EXERCISE DETAILS: From the records, pick out and copy each line containing "args".

####################

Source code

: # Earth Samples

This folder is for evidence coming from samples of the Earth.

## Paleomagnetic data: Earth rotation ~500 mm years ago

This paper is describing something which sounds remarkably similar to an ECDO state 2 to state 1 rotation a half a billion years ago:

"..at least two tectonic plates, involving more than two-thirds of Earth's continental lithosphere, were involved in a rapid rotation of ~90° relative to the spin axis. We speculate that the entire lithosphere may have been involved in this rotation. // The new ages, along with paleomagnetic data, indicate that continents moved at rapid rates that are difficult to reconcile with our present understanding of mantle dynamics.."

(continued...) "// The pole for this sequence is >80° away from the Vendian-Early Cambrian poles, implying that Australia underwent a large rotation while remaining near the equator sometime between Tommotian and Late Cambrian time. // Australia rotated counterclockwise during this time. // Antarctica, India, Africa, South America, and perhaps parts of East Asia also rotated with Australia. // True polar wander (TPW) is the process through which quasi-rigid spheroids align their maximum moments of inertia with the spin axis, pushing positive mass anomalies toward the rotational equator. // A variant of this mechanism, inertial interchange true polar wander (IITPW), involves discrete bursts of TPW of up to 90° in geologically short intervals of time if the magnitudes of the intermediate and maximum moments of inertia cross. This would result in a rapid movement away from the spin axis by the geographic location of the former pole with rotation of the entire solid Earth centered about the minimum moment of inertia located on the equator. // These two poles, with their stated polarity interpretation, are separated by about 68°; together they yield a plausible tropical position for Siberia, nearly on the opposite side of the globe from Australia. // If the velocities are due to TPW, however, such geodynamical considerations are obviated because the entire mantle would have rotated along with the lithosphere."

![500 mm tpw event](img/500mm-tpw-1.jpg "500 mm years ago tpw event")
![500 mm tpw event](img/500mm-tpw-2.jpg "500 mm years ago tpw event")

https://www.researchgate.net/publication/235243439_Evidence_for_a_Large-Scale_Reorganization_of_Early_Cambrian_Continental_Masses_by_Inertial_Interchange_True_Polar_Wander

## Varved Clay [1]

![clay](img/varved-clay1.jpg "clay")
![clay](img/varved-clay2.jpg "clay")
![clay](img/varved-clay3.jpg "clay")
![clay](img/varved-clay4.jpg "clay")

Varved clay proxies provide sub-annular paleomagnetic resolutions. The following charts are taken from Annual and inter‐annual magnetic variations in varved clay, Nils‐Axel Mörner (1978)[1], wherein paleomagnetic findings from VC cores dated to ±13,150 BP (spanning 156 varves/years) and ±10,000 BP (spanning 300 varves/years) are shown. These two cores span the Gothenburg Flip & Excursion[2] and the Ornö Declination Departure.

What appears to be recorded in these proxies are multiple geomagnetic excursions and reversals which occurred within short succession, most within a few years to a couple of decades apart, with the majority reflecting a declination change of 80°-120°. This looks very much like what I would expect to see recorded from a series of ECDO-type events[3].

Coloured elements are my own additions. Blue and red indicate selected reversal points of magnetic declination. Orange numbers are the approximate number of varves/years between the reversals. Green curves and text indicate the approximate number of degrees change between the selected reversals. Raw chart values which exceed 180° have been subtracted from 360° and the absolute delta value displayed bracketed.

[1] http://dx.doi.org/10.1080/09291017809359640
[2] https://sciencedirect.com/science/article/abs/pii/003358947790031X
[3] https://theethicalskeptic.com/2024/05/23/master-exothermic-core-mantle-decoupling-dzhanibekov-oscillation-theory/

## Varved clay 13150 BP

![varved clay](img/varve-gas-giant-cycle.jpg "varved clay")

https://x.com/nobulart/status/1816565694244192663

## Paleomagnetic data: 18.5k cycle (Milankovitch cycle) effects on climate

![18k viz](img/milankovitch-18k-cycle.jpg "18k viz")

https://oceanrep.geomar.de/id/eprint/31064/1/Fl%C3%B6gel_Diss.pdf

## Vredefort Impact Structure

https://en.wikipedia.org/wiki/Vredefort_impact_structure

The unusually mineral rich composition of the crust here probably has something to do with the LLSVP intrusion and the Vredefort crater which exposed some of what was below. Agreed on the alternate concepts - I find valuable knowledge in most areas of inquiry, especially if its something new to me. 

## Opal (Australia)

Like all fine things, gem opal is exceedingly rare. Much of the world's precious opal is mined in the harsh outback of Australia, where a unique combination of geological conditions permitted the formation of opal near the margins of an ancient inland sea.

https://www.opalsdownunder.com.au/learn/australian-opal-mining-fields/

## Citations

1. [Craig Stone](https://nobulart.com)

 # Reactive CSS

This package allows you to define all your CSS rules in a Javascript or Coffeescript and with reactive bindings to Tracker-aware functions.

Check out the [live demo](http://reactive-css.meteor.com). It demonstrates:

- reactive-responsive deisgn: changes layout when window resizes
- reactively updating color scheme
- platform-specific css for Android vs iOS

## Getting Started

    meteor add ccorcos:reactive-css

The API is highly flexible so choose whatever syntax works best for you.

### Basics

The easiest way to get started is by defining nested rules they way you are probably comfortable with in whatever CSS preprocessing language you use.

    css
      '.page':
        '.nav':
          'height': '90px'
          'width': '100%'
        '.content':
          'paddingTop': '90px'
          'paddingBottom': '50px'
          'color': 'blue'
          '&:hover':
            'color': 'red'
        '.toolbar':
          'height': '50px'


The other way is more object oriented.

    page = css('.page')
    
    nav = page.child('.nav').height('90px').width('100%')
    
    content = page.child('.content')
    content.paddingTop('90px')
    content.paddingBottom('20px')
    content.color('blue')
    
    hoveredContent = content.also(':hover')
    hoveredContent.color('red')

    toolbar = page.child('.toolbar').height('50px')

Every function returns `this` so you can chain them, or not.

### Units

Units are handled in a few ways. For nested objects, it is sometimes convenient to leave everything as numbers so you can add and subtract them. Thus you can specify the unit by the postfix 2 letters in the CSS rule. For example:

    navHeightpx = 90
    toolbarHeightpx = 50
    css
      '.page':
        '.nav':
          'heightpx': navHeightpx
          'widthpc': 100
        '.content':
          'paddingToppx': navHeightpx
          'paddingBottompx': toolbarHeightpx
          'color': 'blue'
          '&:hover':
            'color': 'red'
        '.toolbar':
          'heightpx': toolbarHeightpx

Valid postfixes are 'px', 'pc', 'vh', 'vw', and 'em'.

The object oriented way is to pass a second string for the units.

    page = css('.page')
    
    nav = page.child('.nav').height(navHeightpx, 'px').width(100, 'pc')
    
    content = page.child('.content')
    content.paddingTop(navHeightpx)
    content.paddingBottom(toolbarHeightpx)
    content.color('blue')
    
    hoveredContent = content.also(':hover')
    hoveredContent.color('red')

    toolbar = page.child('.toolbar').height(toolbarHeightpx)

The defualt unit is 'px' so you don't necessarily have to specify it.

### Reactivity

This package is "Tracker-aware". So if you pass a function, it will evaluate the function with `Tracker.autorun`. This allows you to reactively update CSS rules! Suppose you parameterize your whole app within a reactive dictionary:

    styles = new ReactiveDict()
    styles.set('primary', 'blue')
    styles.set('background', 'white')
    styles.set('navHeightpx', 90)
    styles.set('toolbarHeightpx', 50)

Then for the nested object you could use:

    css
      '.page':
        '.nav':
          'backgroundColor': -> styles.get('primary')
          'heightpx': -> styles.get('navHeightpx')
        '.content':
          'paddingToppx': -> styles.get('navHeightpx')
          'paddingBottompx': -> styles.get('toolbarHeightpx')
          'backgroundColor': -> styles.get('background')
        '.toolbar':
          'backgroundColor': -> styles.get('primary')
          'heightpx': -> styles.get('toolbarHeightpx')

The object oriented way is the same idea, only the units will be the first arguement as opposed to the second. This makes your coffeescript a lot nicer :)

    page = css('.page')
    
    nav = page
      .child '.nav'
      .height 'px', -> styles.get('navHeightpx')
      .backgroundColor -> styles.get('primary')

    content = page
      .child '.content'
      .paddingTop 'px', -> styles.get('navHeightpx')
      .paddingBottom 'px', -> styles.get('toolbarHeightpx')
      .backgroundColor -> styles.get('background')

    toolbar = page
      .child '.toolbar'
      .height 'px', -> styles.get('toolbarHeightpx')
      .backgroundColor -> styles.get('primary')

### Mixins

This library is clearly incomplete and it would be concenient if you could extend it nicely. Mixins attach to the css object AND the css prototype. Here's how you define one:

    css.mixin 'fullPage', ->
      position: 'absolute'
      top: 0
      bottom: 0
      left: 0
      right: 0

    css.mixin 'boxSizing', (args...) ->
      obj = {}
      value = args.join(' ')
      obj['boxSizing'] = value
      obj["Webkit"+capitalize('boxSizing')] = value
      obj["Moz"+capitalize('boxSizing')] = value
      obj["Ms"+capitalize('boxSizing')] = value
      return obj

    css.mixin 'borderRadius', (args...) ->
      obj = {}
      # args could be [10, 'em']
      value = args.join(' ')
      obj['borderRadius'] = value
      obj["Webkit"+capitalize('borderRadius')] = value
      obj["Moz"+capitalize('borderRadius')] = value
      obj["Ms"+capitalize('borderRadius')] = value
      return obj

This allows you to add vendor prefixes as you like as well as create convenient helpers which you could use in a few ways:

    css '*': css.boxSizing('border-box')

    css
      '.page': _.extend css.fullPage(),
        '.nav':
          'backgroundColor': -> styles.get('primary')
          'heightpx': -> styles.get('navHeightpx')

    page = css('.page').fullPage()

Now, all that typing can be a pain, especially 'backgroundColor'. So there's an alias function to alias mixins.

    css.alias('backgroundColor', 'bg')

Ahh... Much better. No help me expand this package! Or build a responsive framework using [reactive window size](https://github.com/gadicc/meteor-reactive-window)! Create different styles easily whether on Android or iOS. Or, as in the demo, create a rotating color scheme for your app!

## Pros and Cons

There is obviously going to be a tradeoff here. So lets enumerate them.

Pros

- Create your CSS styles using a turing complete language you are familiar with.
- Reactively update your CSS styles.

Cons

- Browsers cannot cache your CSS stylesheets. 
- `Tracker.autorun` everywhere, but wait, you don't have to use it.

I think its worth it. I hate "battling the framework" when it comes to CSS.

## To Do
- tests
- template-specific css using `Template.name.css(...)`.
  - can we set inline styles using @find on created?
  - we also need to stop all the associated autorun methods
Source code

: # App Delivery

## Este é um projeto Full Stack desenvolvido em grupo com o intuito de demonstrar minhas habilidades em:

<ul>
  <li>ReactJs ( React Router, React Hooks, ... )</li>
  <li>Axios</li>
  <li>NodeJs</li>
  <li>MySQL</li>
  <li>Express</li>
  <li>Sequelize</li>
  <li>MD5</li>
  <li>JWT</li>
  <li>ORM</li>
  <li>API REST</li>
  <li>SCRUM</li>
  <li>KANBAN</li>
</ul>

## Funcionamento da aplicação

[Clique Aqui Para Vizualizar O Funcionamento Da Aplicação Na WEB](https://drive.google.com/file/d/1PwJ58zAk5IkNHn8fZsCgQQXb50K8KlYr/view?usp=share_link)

####################

REPLY TO THE TASK:
    css.mixin 'boxSizing', (args...) ->
      value = args.join(' ')
    css.mixin 'borderRadius', (args...) ->
      # args could be [10, 'em']
      value = args.join(' ')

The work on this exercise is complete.